What did I get wrong when solving $\int\frac{\sqrt{x^2-1}}{x^4}dx$?

Question

I'm not sure that this is the problem, but I think I may not know how to find the $\theta$ value when solving an integral problem with trigonometric substitution.

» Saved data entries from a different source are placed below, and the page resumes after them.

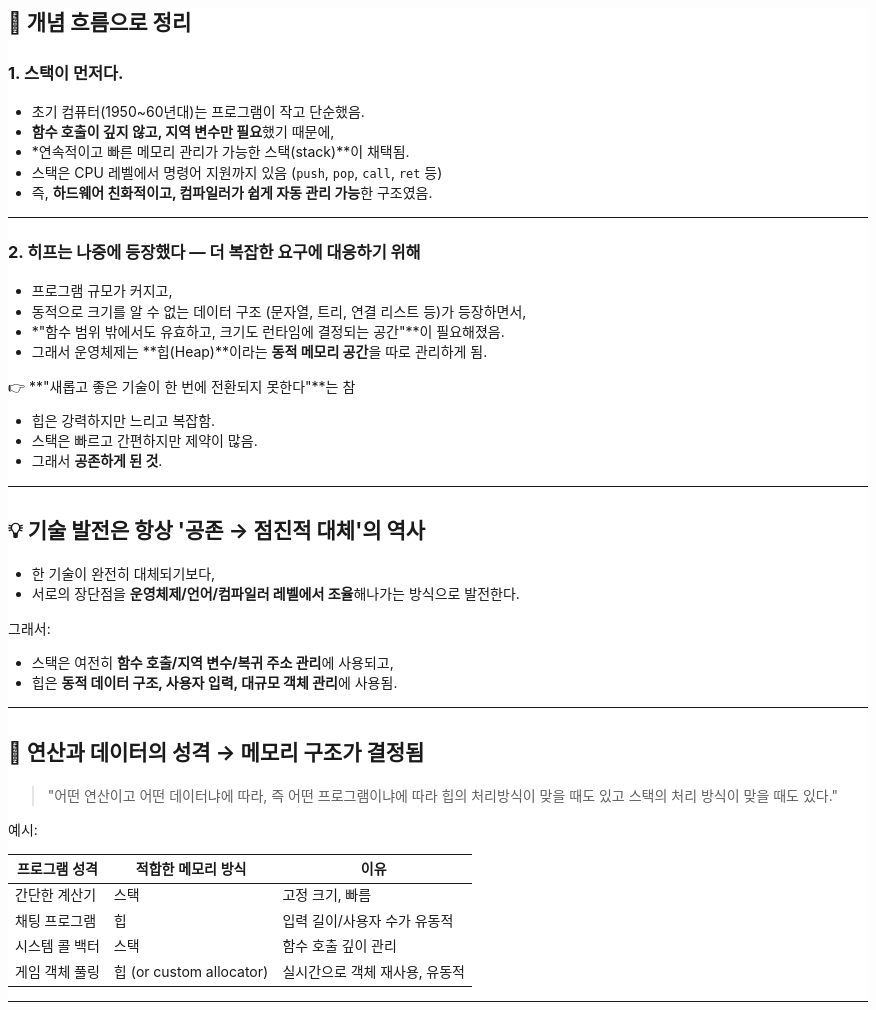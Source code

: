 ## 🧠 개념 흐름으로 정리

### 1. **스택이 먼저다.**

- 초기 컴퓨터(1950~60년대)는 프로그램이 작고 단순했음.
- **함수 호출이 깊지 않고, 지역 변수만 필요**했기 때문에,
- *연속적이고 빠른 메모리 관리가 가능한 스택(stack)**이 채택됨.
- 스택은 CPU 레벨에서 명령어 지원까지 있음 (`push`, `pop`, `call`, `ret` 등)
- 즉, **하드웨어 친화적이고, 컴파일러가 쉽게 자동 관리 가능**한 구조였음.

---

### 2. **히프는 나중에 등장했다 — 더 복잡한 요구에 대응하기 위해**

- 프로그램 규모가 커지고,
- 동적으로 크기를 알 수 없는 데이터 구조 (문자열, 트리, 연결 리스트 등)가 등장하면서,
- *"함수 범위 밖에서도 유효하고, 크기도 런타임에 결정되는 공간"**이 필요해졌음.
- 그래서 운영체제는 **힙(Heap)**이라는 **동적 메모리 공간**을 따로 관리하게 됨.

👉 **"새롭고 좋은 기술이 한 번에 전환되지 못한다"**는 참

- 힙은 강력하지만 느리고 복잡함.
- 스택은 빠르고 간편하지만 제약이 많음.
- 그래서 **공존하게 된 것**.

---

## 💡 기술 발전은 항상 '공존 → 점진적 대체'의 역사

- 한 기술이 완전히 대체되기보다,
- 서로의 장단점을 **운영체제/언어/컴파일러 레벨에서 조율**해나가는 방식으로 발전한다.

그래서:

- 스택은 여전히 **함수 호출/지역 변수/복귀 주소 관리**에 사용되고,
- 힙은 **동적 데이터 구조, 사용자 입력, 대규모 객체 관리**에 사용됨.

---

## 🧬 연산과 데이터의 성격 → 메모리 구조가 결정됨

> "어떤 연산이고 어떤 데이터냐에 따라, 즉 어떤 프로그램이냐에 따라 힙의 처리방식이 맞을 때도 있고 스택의 처리 방식이 맞을 때도 있다."
> 

예시:

| 프로그램 성격 | 적합한 메모리 방식 | 이유 |
| --- | --- | --- |
| 간단한 계산기 | 스택 | 고정 크기, 빠름 |
| 채팅 프로그램 | 힙 | 입력 길이/사용자 수가 유동적 |
| 시스템 콜 백터 | 스택 | 함수 호출 깊이 관리 |
| 게임 객체 풀링 | 힙 (or custom allocator) | 실시간으로 객체 재사용, 유동적 |

---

I got $\frac{\sin^3(\sec^{-1}(x))}{3}+C$ for the answer, but the answer should be, $\frac{1}{3}\frac{(x^2-1)^{3/2}}{x^3}+C$

$$\int\frac{\sqrt{x^2-1}}{x^4}dx$$

Let $x=\sec\theta$

Then $dx=\sec\theta\tan\theta d\theta$

$$\int\frac{\sqrt{\sec^2\theta-1}}{\sec^4\theta}\sec\theta\tan\theta d\theta$$

$$=\int\frac{\sec\theta}{\sec^4\theta}\sqrt{\tan^2\theta}\tan\theta d\theta$$

$$=\int\frac{1}{\sec^3\theta} \tan^2\theta d\theta$$

$$=\int\frac{1}{\sec^3\theta}\frac{\sec^2\theta}{\csc^2\theta}d\theta$$

$$=\int\frac{1}{\sec\theta}\frac{1}{\csc^2\theta}d\theta$$

$$=\int \cos\theta\sin^2\theta d \theta$$

Using $u$-substition, let $u=\sin\theta$

Then $du=\cos\theta d\theta$ and $dx = \frac{1}{\cos\theta}du$

$$\int\cos\theta u^2 \frac{1}{\cos\theta}du$$

$$=\int u^2 du$$

$$=\frac{u^3}{3}+C$$

$$=\frac{\sin^3\theta}{3}+C$$

Since $x=\sec\theta$, $\sec^{-1}(x)=\theta$

$$=\frac{\sin^3(\sec^{-1}(x))}{3}+C$$

What am I doing wrong?

Answer 1

You've got the right answer, you've just missed that $$\sin(\sec^{-1}(x))=\sin(\cos^{-1}(1/x))=\sqrt{1-1/x^2}=\frac{1}{x}\sqrt{x^2-1}.$$

Answer 2

Taking your final answer we can sub back in the original subs $$ \cos (\theta) =\frac{1}{x} $$ We can then use the relationship $$ \sin^2 \theta + \cos^2\theta = 1 = \sin^2 \theta +\frac{1}{x^2} $$ The rest is straight forward.

Answer 3

Since $x=\sec\theta$, so $\cos\theta=\frac1x$ and hence $\sin\theta=\frac{\sqrt{x^2-1}}{x}$. Thus $$\sin(\sec^{-1}(x))=\frac{(x^2-1)^{3/2}}{x^3}. $$